What you have to do. Go line by line through the data and copy those with the word "using".
-- Given information follows --
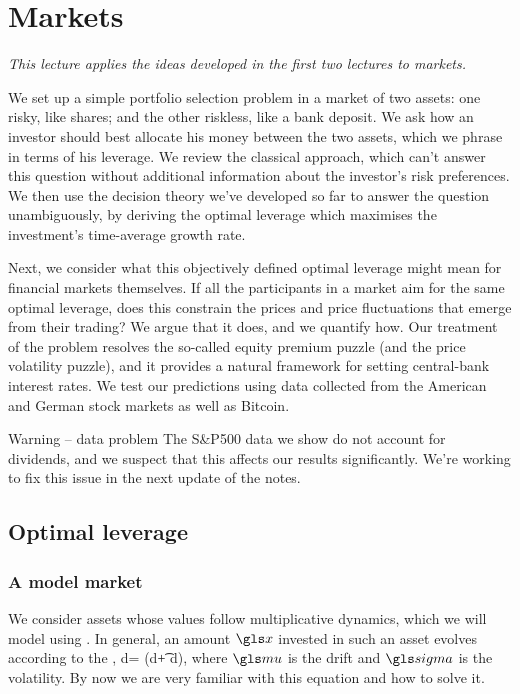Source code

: \newpage

\section{Markets}

{\it This lecture applies the ideas developed in the first two lectures to markets. 

We set up a simple portfolio selection problem in a market of two assets: one risky, like shares; and the other riskless, like a bank deposit. We ask how an investor should best allocate his money between the two assets, which we phrase in terms of his leverage. We review the classical approach, which can't answer this question without additional information about the investor's risk preferences. We then use the decision theory we've developed so far to answer the question unambiguously, by deriving the optimal leverage which maximises the investment's time-average growth rate.

Next, we consider what this objectively defined optimal leverage might mean for financial markets themselves. If all the participants in a market aim for the same optimal leverage, does this constrain the prices and price fluctuations that emerge from their trading? We argue that it does, and we quantify how. Our treatment of the problem resolves the so-called equity premium puzzle (and the price volatility puzzle), and it provides a natural framework for setting central-bank interest rates.
We test our predictions using data collected from the American and German stock markets as well as Bitcoin.
}

\begin{keypts}{Warning -- data problem}
The S\&P500 data we show do not account for dividends, and we suspect that this affects our results significantly. We're working to fix this issue in the next update of the notes.
\end{keypts}

\newpage


\subsection{Optimal leverage}

\subsubsection{A model market}
We consider assets whose values follow multiplicative dynamics, which we will model using \GBM. In general, an amount $\x$ invested in such an asset evolves according to the \SDE,
\be
d\x = \x(\gmu d\t + \gsigma d\gW),
\ee
where $\gmu$ is the drift and $\gsigma$ is the volatility. By now we are very familiar with this equation and how to solve it.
-- Given information concluded --
Response.
We test our predictions using data collected from the American and German stock markets as well as Bitcoin.
We consider assets whose values follow multiplicative dynamics, which we will model using \GBM. In general, an amount $\x$ invested in such an asset evolves according to the \SDE,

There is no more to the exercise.